On 6/28/07, Louis Lenders xerox_xerox2000@yahoo.co.uk wrote:
Ben Hodgetts (Enverex <ben <at> atomnet.co.uk> writes:
Me and Chris Morgan changed it to this because we were sick of people pasting pages and pages of terminal output into the What works or What doesn't work boxes of the test data which is NOT where it belongs. The information in test data should be written in plain English, not pastes of lots of (mostly useless) terminal output which just looks awful and isn't any use to most users of the AppDB.
I agree with point 2 but the problem is most AppDB submitters just... too stupid to be able to use some sense or judgement about what they are asked to actually put in the test reports.
What you'd rather change it to would make the previous situation much, much worse so under no circumstances should it be changed to that though.
Ben
Then i would vote for a kind of extra field in which users can paste their crash/debug output , but that field wouldn't get sent into the appdb. Something like that should be possible i guess. Otherwise i fear in many cases i cannot really judge if the test result lots are valid or not......
How do you normally judge if the result is valid or not? What if the result says that everything works? It seems like any result could be faked, and we can't reject a test result from a user that had problems just because a handful of other users didn't.
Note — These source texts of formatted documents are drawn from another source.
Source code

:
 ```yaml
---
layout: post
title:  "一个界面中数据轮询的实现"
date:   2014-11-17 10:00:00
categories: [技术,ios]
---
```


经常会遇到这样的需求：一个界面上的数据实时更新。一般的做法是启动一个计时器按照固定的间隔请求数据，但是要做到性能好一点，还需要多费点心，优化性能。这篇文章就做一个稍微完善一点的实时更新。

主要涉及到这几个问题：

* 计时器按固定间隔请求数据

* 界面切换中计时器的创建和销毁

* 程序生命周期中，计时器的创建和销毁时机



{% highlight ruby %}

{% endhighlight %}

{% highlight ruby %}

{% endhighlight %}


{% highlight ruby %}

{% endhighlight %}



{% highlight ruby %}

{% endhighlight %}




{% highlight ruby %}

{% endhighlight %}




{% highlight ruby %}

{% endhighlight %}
What else can we do with the issue you raised in #1? If users report their app doesn't work but don't report the crash data then at least we know the app doesn't work and thats valuable data. If it is too difficult to report bugs in bugzilla we should see if there are ways to assist with this. For instance we could have an option on the test submission page of the appdb where a user could submit a new bug by attaching the crash log and this bug would be linked to the application/version they were submitting the test results for and also noted in the text of the test result. Duplicating crash/bug reports in the appdb seems the opposite of where we should be heading.
I'm not entirely sure what your point #2 is. You are arguing that we want to see crash results in test submissions because then we can reply with a suggestion about how to fix the issue? It seems like this is exactly the kind of thing we want in bugzilla since it reflects issues users have with Wine. In the example you used in #2 it seems like the issue is that the application wasn't installed under Wine. I'd recommend that in the cases where wine can't find dlls that we popup a dialog box and suggest that the user install the application under wine and that this should install the required dlls. If this dll is something wine needs to ship with then this is a legit bug and should go in bugzilla.
I guess my point about #2 is that assuming the user didn't do something really crazy, the issues the user has tend to be deficiencies in wine or its documentation and these really are legitimate issues that should be addressed.